• Task goal
Every entry that follows should be written out again exactly.

Collected data
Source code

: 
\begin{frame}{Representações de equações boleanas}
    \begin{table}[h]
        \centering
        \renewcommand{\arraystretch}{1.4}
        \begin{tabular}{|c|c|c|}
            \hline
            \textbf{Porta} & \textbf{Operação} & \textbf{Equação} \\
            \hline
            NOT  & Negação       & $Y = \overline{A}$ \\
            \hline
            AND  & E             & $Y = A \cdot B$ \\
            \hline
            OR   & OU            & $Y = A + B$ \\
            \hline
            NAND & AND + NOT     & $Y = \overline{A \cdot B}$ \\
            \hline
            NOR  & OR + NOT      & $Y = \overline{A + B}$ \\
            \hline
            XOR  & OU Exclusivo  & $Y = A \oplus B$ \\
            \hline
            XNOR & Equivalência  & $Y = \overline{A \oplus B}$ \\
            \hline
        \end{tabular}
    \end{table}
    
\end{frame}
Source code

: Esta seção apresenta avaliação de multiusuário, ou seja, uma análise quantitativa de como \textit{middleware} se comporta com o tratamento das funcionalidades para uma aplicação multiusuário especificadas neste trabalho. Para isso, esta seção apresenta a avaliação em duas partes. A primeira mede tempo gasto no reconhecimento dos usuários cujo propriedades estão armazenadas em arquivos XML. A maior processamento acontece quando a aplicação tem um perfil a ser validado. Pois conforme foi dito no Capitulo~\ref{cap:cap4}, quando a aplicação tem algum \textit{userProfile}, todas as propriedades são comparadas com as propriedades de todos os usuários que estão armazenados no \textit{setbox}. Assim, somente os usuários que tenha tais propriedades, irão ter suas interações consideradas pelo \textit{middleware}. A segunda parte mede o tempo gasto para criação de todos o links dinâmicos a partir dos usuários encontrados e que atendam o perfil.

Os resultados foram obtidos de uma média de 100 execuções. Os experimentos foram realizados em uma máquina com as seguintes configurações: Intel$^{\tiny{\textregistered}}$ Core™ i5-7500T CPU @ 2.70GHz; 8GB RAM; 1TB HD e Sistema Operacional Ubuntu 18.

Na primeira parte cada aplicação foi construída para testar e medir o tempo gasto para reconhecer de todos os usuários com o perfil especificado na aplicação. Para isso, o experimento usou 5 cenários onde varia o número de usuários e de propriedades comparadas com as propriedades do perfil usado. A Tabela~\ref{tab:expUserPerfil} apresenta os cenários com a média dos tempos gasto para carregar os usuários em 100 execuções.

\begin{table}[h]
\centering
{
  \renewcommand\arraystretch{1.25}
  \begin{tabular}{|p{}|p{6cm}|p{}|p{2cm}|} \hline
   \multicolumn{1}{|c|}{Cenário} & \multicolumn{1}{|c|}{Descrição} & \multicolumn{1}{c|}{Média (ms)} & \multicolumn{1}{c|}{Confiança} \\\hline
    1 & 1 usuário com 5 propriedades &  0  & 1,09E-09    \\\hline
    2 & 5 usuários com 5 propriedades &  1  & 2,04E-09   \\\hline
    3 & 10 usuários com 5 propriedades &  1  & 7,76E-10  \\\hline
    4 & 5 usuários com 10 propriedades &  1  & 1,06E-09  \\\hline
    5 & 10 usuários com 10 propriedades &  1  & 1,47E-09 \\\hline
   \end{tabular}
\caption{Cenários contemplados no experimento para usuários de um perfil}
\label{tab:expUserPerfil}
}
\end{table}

• Written answer
Source code

: 
\begin{frame}{Representações de equações boleanas}
    \begin{table}[h]
        \centering
        \renewcommand{\arraystretch}{1.4}
        \begin{tabular}{|c|c|c|}
            \hline
            \textbf{Porta} & \textbf{Operação} & \textbf{Equação} \\
            \hline
            NOT  & Negação       & $Y = \overline{A}$ \\
            \hline
            AND  & E             & $Y = A \cdot B$ \\
            \hline
            OR   & OU            & $Y = A + B$ \\
            \hline
            NAND & AND + NOT     & $Y = \overline{A \cdot B}$ \\
            \hline
            NOR  & OR + NOT      & $Y = \overline{A + B}$ \\
            \hline
            XOR  & OU Exclusivo  & $Y = A \oplus B$ \\
            \hline
            XNOR & Equivalência  & $Y = \overline{A \oplus B}$ \\
            \hline
        \end{tabular}
    \end{table}
    
\end{frame}
Source code

: Esta seção apresenta avaliação de multiusuário, ou seja, uma análise quantitativa de como \textit{middleware} se comporta com o tratamento das funcionalidades para uma aplicação multiusuário especificadas neste trabalho. Para isso, esta seção apresenta a avaliação em duas partes. A primeira mede tempo gasto no reconhecimento dos usuários cujo propriedades estão armazenadas em arquivos XML. A maior processamento acontece quando a aplicação tem um perfil a ser validado. Pois conforme foi dito no Capitulo~\ref{cap:cap4}, quando a aplicação tem algum \textit{userProfile}, todas as propriedades são comparadas com as propriedades de todos os usuários que estão armazenados no \textit{setbox}. Assim, somente os usuários que tenha tais propriedades, irão ter suas interações consideradas pelo \textit{middleware}. A segunda parte mede o tempo gasto para criação de todos o links dinâmicos a partir dos usuários encontrados e que atendam o perfil.

Os resultados foram obtidos de uma média de 100 execuções. Os experimentos foram realizados em uma máquina com as seguintes configurações: Intel$^{\tiny{\textregistered}}$ Core™ i5-7500T CPU @ 2.70GHz; 8GB RAM; 1TB HD e Sistema Operacional Ubuntu 18.

Na primeira parte cada aplicação foi construída para testar e medir o tempo gasto para reconhecer de todos os usuários com o perfil especificado na aplicação. Para isso, o experimento usou 5 cenários onde varia o número de usuários e de propriedades comparadas com as propriedades do perfil usado. A Tabela~\ref{tab:expUserPerfil} apresenta os cenários com a média dos tempos gasto para carregar os usuários em 100 execuções.

\begin{table}[h]
\centering
{
  \renewcommand\arraystretch{1.25}
  \begin{tabular}{|p{}|p{6cm}|p{}|p{2cm}|} \hline
   \multicolumn{1}{|c|}{Cenário} & \multicolumn{1}{|c|}{Descrição} & \multicolumn{1}{c|}{Média (ms)} & \multicolumn{1}{c|}{Confiança} \\\hline
    1 & 1 usuário com 5 propriedades &  0  & 1,09E-09    \\\hline
    2 & 5 usuários com 5 propriedades &  1  & 2,04E-09   \\\hline
    3 & 10 usuários com 5 propriedades &  1  & 7,76E-10  \\\hline
    4 & 5 usuários com 10 propriedades &  1  & 1,06E-09  \\\hline
    5 & 10 usuários com 10 propriedades &  1  & 1,47E-09 \\\hline
   \end{tabular}
\caption{Cenários contemplados no experimento para usuários de um perfil}
\label{tab:expUserPerfil}
}
\end{table}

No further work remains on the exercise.